1. There is the human view—the child is dead, trouble not the Master. Men see the outside; they deal with facts rather than with principles; they see the circumference, not the centre. 2. There is Christ’s view—only believe; man is called beyond facts, he is called into the sanctuary of God’s secret. We often put the period where God Himself puts only a comma: we say “dead,” when God Himself says “sleepeth.”—J. Parker, D.D.
III. If your faith is going to be bigger than your fears, you can’t be distracted by the unbelief of others (V. 37-40)
5:37 Peter, James, and John constitute the so-called “inner circle” of the disciples
The word of hope (v. 39). When Jesus and Jairus arrived at the house, they saw and heard the professional Jewish mourners who were always summoned when a death occurred. It was traditional for them to wail loudly, to weep, and to lead the family and friends in lamentation. The presence of the mourners in the home is proof that the girl was actually dead, for the family would not have called them if there had been even the slightest hope that the girl was still alive.
“The child is not dead but sleeps!” were our Lord’s words of hope to Jairus and his wife. To the believer, death is only sleep; for the body rests until the moment of resurrection (1 Thes. 4:13–18).
The Mishna (completed about A.D. 220) quotes Rabbi Judah that for a burial “even the poorest in Israel should hire not less than two flutes and one wailing woman.” Of course, the ruler of the synagogue was not likely a poor man.
5:40. The mourners’ laughter at this point seems out of place. If they were truly grieving and expressing concern for the family, we would expect them to be angry or outraged over the hurt being done to the family. But they laughed. It was the laugh of unbelief, and this unbelief kept them from witnessing Jesus’ great miracle. He ordered them all out of the house.

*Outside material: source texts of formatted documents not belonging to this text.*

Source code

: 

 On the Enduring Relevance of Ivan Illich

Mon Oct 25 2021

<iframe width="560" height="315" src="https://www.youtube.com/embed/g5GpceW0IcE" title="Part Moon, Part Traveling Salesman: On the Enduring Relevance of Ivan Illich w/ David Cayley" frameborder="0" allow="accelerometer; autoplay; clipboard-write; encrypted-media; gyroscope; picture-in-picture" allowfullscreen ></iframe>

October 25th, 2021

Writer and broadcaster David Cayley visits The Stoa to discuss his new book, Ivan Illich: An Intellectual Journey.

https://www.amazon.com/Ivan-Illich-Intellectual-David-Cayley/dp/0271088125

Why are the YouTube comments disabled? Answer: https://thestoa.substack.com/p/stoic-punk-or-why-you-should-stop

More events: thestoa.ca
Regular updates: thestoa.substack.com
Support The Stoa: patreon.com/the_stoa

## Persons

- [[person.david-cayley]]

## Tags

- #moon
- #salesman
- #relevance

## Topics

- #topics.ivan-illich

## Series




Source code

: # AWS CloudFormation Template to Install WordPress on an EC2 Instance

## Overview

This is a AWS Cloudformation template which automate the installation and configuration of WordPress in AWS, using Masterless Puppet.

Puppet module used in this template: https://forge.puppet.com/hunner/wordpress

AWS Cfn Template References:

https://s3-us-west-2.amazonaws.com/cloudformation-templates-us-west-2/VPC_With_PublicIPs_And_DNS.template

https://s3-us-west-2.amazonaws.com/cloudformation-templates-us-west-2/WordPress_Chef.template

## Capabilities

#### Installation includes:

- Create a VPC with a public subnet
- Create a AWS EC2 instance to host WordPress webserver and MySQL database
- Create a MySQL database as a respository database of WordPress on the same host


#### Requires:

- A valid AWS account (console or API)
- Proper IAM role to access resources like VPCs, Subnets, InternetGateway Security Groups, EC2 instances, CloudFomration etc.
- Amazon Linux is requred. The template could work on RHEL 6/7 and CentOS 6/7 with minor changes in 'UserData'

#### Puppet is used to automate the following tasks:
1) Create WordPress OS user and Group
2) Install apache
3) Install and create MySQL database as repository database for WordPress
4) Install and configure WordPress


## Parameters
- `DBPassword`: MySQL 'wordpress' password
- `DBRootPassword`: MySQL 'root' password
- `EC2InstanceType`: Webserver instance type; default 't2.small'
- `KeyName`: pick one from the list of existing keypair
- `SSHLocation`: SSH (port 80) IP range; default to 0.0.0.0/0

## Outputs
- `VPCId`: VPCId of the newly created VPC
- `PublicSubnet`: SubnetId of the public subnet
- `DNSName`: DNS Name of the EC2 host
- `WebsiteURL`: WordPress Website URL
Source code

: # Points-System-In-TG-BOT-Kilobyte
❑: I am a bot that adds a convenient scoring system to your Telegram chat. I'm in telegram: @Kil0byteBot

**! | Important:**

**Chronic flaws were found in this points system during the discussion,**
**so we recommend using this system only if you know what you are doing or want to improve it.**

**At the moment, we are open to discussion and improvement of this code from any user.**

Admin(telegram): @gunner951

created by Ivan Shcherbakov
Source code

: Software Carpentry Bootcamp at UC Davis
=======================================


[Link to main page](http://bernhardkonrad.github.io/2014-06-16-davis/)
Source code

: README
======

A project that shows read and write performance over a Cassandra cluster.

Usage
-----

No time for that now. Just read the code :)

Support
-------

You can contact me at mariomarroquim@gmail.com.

Jesus never performed for the unbelieving crowds. The only ones who would witness this miracle were three of his disciples, Jairus, and Jairus’s wife.
IV. If your faith is bigger than your fears, you can witness Jesus solving all your problems (V. 41-43)
The word of love and power (v. 41). Unbelief laughs at God’s Word, but faith lays hold of it and experiences the power of God. Jesus did not make a spectacle of this miracle. He was sensitive to the feelings of the parents and grieved by the scornful attitude of the mourners. Talitha cumi is Aramaic for “Little girl, get up!” Jesus added, “I say unto thee” (with the emphasis on the I), because it was by His authority that her spirit returned to her body (Luke 8:55). The words were not some magic formula that anybody might use to raise the dead.
Ver. 41. “Talitha cumi” was a common term of endearment, used by loving mothers to wake their children. The old familiar words were what Jesus used.
At once Jesus proved himself stronger than death. Other similar miracles involved the son of the widow of Nain (Luke 7:15) and Lazarus of Bethany (John 11:44), although neither is recorded in Mark.
Romans 4:17 says that God gives life to the dead and calls those things which do not exist as though they did.